The results from these experimental runs for the RO brine solutions were plotted and compared to the well-known predictive models as shown in Fig. 11 and Fig. 12. The Knudsen diffusion theoretical model best predicted the performance of the membrane with a mean absolute percentage error (MAPE) of 10.5% for the industrial RO brine. When compared to the transition model, the MAPE was found to be 22%

Fig. 11
figure 11

Knudsen diffusion theoretical model best predicted the membrane performance of the industrial RO brine

Fig. 12
figure 12

A comparison between the transition flow model and experimental results for the industrial RO brine

Conclusions

In this study, the direct contact membrane distillation (DCMD) process successfully treated spent ion exchange regenerant and RO brines obtained from a petrochemical factory.
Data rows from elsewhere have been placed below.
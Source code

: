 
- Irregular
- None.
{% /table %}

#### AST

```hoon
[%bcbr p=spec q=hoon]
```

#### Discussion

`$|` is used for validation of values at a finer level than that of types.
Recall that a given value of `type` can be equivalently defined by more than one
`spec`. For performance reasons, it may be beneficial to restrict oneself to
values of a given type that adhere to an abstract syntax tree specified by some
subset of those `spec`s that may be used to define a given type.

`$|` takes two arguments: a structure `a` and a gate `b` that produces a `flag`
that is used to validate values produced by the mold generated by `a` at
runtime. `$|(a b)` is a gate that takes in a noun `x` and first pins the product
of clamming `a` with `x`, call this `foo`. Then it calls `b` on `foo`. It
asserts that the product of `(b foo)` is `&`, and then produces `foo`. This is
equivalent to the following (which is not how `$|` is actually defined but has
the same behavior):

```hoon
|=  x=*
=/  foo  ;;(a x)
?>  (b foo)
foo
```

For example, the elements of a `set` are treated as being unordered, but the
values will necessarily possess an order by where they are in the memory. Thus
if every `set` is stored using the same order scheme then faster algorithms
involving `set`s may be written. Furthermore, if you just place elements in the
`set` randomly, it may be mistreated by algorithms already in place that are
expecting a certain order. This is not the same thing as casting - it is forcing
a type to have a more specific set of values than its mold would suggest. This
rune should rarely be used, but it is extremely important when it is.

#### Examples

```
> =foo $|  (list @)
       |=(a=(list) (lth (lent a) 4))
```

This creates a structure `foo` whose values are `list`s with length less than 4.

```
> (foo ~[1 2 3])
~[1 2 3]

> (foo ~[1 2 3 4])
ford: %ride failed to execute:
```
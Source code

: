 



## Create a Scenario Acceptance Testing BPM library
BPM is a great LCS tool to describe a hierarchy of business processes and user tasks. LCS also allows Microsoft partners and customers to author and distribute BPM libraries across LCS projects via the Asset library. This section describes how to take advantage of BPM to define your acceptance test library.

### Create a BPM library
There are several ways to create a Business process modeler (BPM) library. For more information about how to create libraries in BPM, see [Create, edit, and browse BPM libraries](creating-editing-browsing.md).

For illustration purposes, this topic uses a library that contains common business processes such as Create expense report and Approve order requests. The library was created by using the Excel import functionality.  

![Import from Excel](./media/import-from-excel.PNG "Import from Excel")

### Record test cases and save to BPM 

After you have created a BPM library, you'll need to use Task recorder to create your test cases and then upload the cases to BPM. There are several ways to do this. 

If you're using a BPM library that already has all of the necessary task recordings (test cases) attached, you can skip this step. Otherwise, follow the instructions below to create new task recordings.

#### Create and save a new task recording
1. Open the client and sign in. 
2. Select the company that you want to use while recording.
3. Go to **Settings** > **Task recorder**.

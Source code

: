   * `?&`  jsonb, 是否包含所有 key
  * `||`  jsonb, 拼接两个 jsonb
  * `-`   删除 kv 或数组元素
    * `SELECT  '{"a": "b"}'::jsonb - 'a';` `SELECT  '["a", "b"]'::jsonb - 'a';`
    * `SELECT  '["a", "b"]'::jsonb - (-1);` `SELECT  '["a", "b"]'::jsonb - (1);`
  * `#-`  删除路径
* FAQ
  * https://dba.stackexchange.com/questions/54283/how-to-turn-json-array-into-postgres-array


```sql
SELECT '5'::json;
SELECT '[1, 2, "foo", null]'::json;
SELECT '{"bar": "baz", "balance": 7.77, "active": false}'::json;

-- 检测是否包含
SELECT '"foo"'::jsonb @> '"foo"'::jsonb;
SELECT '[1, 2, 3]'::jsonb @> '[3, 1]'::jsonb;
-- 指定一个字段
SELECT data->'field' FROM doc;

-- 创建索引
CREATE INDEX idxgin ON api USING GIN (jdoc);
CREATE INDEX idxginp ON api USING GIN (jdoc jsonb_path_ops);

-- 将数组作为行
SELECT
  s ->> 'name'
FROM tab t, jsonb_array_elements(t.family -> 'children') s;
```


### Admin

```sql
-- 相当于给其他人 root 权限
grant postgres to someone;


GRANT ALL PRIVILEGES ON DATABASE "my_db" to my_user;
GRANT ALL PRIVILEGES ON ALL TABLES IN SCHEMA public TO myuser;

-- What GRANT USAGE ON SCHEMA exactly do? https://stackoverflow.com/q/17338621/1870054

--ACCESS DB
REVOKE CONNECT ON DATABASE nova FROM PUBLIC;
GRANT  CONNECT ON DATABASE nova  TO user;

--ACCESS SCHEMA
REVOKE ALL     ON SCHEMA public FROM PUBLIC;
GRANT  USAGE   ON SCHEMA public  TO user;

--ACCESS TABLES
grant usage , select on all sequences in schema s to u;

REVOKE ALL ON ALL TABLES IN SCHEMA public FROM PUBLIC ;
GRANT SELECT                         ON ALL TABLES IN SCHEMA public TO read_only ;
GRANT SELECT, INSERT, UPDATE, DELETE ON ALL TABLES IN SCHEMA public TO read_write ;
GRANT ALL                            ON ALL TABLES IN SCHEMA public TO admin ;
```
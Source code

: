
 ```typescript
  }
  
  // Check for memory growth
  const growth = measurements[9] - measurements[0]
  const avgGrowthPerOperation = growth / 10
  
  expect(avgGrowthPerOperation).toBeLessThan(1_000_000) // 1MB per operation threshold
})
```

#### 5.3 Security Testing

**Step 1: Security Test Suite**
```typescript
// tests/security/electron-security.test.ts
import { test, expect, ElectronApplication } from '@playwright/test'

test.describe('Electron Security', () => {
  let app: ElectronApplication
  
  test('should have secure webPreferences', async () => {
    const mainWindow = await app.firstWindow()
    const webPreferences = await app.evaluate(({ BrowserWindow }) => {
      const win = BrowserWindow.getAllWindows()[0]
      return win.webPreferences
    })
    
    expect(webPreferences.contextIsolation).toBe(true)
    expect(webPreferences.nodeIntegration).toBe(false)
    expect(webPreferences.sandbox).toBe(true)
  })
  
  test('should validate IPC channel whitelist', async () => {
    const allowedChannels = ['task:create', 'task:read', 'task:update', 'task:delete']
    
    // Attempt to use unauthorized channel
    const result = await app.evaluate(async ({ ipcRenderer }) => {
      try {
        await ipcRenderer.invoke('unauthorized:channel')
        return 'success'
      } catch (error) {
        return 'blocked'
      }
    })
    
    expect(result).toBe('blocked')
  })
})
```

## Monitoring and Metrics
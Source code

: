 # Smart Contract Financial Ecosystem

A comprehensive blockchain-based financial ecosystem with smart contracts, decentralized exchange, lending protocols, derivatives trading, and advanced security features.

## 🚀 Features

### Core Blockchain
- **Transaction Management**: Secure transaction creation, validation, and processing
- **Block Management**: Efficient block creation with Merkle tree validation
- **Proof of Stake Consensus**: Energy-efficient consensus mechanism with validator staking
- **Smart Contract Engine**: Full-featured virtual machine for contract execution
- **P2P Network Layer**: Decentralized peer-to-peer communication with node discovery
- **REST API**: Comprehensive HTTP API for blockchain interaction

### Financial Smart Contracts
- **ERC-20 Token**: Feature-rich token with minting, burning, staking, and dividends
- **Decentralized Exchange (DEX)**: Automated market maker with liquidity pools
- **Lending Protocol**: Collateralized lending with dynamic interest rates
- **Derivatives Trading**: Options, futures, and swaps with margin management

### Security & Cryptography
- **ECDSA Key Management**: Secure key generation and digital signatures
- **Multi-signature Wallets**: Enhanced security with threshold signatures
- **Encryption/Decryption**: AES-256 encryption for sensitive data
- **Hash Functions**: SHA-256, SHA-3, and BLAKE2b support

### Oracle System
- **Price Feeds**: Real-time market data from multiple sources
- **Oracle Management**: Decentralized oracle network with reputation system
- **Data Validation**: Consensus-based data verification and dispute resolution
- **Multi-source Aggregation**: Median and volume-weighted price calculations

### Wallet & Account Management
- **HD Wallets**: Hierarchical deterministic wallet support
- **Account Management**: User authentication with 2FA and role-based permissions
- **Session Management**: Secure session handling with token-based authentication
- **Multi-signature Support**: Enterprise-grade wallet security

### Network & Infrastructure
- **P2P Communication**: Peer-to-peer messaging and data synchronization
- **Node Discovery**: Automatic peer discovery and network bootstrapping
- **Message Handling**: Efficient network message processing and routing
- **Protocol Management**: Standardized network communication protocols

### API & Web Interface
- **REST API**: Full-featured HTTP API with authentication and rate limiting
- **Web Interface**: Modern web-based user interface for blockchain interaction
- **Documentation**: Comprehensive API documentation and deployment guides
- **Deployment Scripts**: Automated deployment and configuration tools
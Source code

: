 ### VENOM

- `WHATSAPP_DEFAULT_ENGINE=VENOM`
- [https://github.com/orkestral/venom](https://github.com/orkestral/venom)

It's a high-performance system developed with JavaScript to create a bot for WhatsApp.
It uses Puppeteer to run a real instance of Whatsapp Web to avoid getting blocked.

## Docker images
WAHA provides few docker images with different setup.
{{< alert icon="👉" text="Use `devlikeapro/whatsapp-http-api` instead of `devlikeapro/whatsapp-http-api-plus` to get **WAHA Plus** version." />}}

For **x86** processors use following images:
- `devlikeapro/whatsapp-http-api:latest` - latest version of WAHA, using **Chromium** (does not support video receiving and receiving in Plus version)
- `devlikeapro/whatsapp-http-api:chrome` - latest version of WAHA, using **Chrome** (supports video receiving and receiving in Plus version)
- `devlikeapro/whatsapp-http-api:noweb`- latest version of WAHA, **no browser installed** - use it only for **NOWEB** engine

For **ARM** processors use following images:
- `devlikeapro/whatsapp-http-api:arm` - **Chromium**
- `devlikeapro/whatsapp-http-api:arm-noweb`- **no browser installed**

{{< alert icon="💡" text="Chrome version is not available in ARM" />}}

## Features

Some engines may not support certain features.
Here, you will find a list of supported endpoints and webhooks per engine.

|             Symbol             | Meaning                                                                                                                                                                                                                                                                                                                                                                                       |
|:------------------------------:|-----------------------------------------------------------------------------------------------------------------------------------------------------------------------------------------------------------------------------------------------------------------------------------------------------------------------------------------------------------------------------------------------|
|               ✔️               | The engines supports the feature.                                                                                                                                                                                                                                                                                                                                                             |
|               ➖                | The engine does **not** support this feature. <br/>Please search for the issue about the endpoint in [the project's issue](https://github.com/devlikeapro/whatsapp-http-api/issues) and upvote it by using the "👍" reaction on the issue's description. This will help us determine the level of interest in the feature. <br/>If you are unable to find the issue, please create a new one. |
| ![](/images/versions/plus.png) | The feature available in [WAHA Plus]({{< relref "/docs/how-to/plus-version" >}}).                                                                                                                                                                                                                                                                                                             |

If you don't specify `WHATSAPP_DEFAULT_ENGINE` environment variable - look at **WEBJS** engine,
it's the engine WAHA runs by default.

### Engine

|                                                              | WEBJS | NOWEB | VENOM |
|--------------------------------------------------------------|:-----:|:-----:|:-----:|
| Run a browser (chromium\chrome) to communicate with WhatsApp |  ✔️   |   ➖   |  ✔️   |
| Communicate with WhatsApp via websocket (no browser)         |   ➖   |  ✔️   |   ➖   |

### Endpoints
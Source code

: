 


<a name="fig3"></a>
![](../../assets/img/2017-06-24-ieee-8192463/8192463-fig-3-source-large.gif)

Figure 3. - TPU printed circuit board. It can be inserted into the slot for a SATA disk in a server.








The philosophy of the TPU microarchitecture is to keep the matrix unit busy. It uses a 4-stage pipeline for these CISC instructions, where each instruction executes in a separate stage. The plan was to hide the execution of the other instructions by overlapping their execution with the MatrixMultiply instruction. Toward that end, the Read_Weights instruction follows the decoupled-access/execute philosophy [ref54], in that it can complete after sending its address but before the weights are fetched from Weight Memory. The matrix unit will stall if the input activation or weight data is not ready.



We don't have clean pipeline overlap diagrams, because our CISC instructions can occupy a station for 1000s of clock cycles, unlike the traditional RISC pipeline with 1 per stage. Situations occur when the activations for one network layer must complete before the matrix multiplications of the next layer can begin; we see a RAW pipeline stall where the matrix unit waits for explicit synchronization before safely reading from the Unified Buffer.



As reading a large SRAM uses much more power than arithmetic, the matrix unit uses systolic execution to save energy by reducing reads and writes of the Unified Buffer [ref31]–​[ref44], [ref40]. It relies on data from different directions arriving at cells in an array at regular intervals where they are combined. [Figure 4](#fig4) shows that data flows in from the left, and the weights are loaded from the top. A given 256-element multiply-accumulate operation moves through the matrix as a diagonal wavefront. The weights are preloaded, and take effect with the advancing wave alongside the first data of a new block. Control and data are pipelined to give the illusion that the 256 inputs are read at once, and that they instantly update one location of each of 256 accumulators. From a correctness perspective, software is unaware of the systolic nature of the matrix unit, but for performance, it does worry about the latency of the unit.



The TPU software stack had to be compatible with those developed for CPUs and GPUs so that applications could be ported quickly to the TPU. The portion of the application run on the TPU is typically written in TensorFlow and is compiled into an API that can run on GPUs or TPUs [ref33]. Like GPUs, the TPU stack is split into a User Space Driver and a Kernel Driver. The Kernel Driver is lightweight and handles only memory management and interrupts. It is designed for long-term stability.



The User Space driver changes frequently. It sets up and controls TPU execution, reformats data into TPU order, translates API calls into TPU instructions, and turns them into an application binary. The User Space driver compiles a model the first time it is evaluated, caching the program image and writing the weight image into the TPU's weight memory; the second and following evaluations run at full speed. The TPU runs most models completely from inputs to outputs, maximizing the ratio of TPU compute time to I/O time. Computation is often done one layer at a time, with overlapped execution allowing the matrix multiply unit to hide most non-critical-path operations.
The experimental results obtained were compared to the classical well-known Knudsen, molecular diffusion and transition predictive models, which were coded in MATLAB. For the spent ion exchange regenerant, a salt rejection of 99.7%, a water recovery of 68% and a C&PUW water quality of 131.4 µS/cm were obtained. For the RO brines salt rejections, water recoveries and pickup water conductivities were 70%, 99.7% and 120.3 µS/cm, respectively. The Knudsen model best predicted the performance of the membrane (MAPE of 7.9%) for the synthetic NaCl solutions. The Knudsen/molecular diffusion transition theoretical model best predicted the performance of the membrane for the industrial spent ion exchange regenerant brine with a mean absolute percentage error (MAPE) of 13.3%. The RO brine had a MAPE of 10.5% when compared to the Knudsen model. This study shows that predictive modelling can provide useful insight into the process design and up-scaling of DCMD systems for industrial effluent and brine treatment.